Com esses argumentos, sobretudo para garantir o suporte a pacientes psiquiátricos assistidos pelo SUS, da região, o juiz reforça os aspectos motivadores da sua decisão. “A tanto, como medida básica, foi realizada auditoria prévia que aponta, ainda que em sede preliminar, sua viabilidade econômica, desde que adotado plano de recuperação. Enfim, está a entidade em situação transitória em busca de um norte que lhe permita o cumprimento da missão a que constituída, de inegável importância, sem que continue a gerar débitos. Logo, a única conclusão razoável é que não se pode, agora quando a sociedade se empenha à correção do rumo da entidade essencial ao atendimento de pessoas pobres e enfermas, permitir pela falta de repasses o encerramento de suas atividades, o que em nada interessa até mesmo aos requeridos [Prefeitura e Estado]”, argumenta o juiz.
Olhar além da lei
A decisão do juiz é uma válvula de escape diante dos impedimentos trazidos pela Constituição Federal, em seu parágrafo 3º do artigo 195, onde fixa que “a pessoa jurídica em débito com o sistema da seguridade social, como estabelecido em lei, não poderá contratar com o Poder Público nem dele receber benefícios ou incentivos fiscais ou creditícios”.

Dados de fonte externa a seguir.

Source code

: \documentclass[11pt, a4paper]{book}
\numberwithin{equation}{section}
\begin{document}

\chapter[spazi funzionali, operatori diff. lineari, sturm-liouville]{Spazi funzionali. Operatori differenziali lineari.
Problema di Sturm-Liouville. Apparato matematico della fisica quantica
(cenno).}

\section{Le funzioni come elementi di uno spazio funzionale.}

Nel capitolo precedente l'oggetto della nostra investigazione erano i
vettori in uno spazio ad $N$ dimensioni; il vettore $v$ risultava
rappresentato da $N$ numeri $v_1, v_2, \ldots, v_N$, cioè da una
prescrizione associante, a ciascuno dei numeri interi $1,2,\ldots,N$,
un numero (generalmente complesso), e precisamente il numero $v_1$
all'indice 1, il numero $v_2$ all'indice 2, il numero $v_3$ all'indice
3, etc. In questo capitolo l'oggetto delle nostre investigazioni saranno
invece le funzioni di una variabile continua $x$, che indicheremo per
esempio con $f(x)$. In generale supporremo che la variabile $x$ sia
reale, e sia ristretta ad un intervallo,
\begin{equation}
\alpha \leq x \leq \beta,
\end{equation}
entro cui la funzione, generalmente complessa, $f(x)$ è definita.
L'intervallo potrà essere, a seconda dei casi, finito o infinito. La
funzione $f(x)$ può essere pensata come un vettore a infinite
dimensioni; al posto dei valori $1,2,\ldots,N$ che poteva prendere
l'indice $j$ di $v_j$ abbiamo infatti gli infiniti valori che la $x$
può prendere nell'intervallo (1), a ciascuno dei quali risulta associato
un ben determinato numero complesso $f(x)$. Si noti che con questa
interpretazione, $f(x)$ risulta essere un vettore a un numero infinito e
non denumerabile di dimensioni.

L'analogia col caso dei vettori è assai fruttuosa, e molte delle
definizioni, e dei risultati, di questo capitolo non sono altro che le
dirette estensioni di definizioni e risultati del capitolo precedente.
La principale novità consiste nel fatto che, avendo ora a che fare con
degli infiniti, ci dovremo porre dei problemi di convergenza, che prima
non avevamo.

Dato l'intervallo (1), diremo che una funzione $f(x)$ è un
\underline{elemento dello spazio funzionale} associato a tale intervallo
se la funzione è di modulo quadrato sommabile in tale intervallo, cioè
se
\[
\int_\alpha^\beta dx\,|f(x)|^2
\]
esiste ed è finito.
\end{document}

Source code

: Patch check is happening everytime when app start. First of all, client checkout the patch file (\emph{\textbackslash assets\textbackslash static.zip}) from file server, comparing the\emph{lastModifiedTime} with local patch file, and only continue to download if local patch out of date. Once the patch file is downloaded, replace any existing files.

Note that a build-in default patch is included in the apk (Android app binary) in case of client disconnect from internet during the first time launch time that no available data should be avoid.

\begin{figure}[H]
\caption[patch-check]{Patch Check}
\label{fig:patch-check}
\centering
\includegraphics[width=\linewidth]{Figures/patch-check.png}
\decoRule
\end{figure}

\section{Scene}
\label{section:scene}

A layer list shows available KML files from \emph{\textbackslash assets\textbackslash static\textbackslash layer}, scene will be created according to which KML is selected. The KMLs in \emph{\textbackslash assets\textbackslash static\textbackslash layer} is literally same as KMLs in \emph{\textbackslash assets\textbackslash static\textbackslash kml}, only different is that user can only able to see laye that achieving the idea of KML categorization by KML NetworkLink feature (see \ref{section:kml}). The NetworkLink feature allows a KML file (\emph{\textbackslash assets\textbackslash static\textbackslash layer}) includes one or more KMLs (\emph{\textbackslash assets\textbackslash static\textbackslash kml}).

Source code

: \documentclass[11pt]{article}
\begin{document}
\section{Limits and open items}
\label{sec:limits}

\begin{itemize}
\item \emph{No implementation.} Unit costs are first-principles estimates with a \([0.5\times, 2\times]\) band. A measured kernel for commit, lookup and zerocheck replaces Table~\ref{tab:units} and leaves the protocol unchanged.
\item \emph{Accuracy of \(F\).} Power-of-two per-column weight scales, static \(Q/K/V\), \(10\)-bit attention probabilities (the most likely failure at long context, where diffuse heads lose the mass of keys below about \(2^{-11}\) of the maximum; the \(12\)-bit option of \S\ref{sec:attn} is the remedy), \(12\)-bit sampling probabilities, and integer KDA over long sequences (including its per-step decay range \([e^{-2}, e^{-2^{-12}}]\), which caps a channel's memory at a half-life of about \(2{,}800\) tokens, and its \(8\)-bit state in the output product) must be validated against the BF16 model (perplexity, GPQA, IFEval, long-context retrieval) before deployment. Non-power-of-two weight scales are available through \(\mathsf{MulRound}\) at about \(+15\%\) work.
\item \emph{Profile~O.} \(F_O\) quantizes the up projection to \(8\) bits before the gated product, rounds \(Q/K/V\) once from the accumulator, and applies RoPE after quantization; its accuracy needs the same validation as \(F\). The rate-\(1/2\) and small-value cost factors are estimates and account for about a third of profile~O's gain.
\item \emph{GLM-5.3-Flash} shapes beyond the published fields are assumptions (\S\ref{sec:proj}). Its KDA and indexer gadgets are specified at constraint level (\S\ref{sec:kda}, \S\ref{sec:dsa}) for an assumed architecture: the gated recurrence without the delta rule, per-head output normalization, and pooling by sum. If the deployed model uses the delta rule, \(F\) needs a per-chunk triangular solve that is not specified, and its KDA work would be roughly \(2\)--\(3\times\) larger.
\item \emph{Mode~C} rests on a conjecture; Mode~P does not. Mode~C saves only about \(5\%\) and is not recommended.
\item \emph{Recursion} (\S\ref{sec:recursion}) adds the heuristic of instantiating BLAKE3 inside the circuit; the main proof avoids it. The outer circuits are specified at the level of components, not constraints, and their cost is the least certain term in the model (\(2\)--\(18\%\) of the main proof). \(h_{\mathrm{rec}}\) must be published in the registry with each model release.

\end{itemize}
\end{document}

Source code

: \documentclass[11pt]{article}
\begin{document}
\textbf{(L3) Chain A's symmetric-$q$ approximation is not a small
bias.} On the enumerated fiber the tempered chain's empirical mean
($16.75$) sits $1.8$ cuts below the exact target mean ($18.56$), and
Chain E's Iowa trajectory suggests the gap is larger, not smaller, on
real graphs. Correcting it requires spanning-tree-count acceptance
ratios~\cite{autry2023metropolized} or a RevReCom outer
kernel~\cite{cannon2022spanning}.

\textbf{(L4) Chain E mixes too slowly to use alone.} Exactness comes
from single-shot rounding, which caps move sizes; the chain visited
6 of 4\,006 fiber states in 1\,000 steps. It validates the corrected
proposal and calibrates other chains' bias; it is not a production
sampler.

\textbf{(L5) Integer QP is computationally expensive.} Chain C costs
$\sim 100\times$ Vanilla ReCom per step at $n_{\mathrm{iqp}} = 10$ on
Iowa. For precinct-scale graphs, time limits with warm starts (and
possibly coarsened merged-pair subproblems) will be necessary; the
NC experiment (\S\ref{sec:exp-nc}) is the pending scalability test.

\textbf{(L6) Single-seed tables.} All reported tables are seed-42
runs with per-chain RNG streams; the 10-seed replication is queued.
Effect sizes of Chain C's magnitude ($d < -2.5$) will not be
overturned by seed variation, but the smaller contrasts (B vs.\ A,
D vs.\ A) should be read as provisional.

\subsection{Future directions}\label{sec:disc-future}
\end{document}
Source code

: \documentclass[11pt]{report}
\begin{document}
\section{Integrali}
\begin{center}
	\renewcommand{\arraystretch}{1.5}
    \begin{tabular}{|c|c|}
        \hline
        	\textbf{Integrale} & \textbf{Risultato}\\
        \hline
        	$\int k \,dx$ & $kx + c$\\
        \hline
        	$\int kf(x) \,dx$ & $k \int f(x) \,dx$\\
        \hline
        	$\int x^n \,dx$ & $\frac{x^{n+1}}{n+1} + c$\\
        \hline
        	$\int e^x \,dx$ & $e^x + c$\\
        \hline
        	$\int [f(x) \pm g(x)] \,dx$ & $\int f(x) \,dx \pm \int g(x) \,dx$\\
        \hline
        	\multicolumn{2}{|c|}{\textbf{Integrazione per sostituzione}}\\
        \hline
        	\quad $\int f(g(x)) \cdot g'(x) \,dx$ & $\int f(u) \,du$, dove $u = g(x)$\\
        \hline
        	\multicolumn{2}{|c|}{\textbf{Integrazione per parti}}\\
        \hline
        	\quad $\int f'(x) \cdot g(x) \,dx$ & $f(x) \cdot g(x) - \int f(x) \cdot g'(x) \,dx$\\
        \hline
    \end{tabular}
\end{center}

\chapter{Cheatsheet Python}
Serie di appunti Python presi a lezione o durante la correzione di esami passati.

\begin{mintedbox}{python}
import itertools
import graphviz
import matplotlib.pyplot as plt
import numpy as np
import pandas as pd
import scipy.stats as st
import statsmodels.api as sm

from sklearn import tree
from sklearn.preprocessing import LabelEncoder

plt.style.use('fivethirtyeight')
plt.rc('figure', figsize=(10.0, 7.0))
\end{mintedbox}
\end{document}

Segundo o juiz, “é certo que a essencialidade de qualquer entidade não pode servir de justificativa para o descumprimento das normas legais, indefinidamente”, escreve. “Todavia, obviamente, as normas devem ser interpretadas de acordo com a sua essência. Certamente não se pode admitir que qualquer entidade que mantenha dívida com o Estado venha a receber ‘benefícios’, ‘incentivos’ ou até mesmo que ‘contrate’ com o Poder Público para seu engrandecimento. Porém, no caso vertente, tem-se situação absolutamente diversa. Os valores recebidos devem ser empregados na função precípua, ou seja, no tratamento de enfermos. A entidade, como se vê nas diversas execuções fiscais em trâmite nesta Comarca, não possui bens que não aplicados na atividade principal. Não há registro de atendimentos ‘particulares’ ou recebimento de valores de planos de saúde. Atende em essência apenas usuários do SUS, ou seja, pobres”, explica Sola.
Na sua decisão, o juiz destaca que, caso a instituição encerre as atividades, será necessário o remanejamento de pacientes (que ficarão a cargo da administração pública) e deverá haver a solução de contratos de trabalho dos funcionários, o que provocaria acarretaria imensos danos sociais aos trabalhadores, à sociedade, aos pacientes, e prejuízo à própria Previdência Social. “Assim, na ponderação de dois interesses legítimos, o do Ministério Público em defesa da entidade que presta serviços essenciais à população pobre e enferma e de outro o interesse do Município e do Estado que não podem deixar de cumprir a legislação em vigor que exige para a continuidade do convênio a regularidade de débitos, apenas uma solução se mostra adequada: a modulação temporal. Enfim, necessária a concessão de prazo para a regularização fiscal, sem prejuízo do atendimento aos enfermos”, completa o magistrado.